What is so hard about providing numbers? At least give a meaningful efficiency number. Maybe an attenuation coefficient in the UV band. A cost estimate? There is essentially zero useful information, a lot of talking and pointless demonstrations. This really makes me think that the numbers are left out intentionally because they are absolutely underwhelming.

  • Fnoord 4 years ago

    Agreed, although [1] gives some idea. It would allow large buildings to use their windows as solar panels at about 75 to 80% efficiency if we follow that graph. Anything under 50% compared to conventional solar panel would be misleading given the graph.

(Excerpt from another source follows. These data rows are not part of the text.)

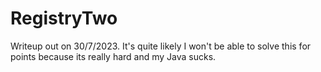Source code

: # RegistryTwo

Writeup out on 30/7/2023. It's quite likely I won't be able to solve this for points because its really hard and my Java sucks.&#x20;
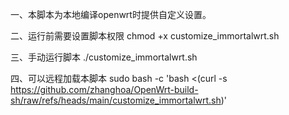 一、本脚本为本地编译openwrt时提供自定义设置。

二、运行前需要设置脚本权限
chmod +x customize_immortalwrt.sh

三、手动运行脚本
./customize_immortalwrt.sh

四、可以远程加载本脚本
sudo bash -c 'bash <(curl -s https://github.com/zhanghoa/OpenWrt-build-sh/raw/refs/heads/main/customize_immortalwrt.sh)'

But because there's a lot of windows in a skyscraper they get a lot of volume. I would assume people owning a skycraper are usually businesses who got the money to burn on a long-term investment.

    I wonder if this is patented.

    Also, that James Dyson award seems to yield them credibility.

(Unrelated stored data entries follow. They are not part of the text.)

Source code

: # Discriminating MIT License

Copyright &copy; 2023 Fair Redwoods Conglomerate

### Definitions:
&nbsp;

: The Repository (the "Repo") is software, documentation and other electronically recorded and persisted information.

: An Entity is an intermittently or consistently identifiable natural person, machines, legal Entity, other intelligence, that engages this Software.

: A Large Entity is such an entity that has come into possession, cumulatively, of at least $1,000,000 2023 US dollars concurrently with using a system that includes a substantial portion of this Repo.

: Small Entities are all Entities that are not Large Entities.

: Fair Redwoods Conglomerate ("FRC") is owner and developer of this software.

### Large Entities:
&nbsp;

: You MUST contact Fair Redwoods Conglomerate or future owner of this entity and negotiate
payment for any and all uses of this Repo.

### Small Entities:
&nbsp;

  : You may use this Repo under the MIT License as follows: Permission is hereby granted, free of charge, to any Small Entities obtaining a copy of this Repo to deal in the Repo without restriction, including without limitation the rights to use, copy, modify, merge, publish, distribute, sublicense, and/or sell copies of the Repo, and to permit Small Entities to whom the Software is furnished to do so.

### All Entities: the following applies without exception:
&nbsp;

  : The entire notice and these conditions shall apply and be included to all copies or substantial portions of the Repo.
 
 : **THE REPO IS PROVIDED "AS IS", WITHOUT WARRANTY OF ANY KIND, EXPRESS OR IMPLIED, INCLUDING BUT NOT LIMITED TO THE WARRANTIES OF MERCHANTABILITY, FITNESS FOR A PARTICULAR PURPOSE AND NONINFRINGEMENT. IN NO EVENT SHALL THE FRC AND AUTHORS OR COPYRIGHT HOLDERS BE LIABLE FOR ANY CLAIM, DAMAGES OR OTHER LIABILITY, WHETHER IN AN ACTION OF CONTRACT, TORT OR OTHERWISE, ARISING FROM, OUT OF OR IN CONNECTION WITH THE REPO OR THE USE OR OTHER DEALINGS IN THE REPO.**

    [1] https://www.jamesdysonaward.org/Document/06e5abae-0a5c-4a64-...

    • danbruc 4 years ago

      I have zero confidence that this illustration is based on even a single actual number. What would a full lot area circle mean? As if there is any standard solar farm size. But even if you just take the mean or average solar farm size in some region at some point in time, shouldn't that then be a full circle? And the typical solar farm covers only the area of three building lots? This has almost certainly been drawn by the marketing department based on nothing.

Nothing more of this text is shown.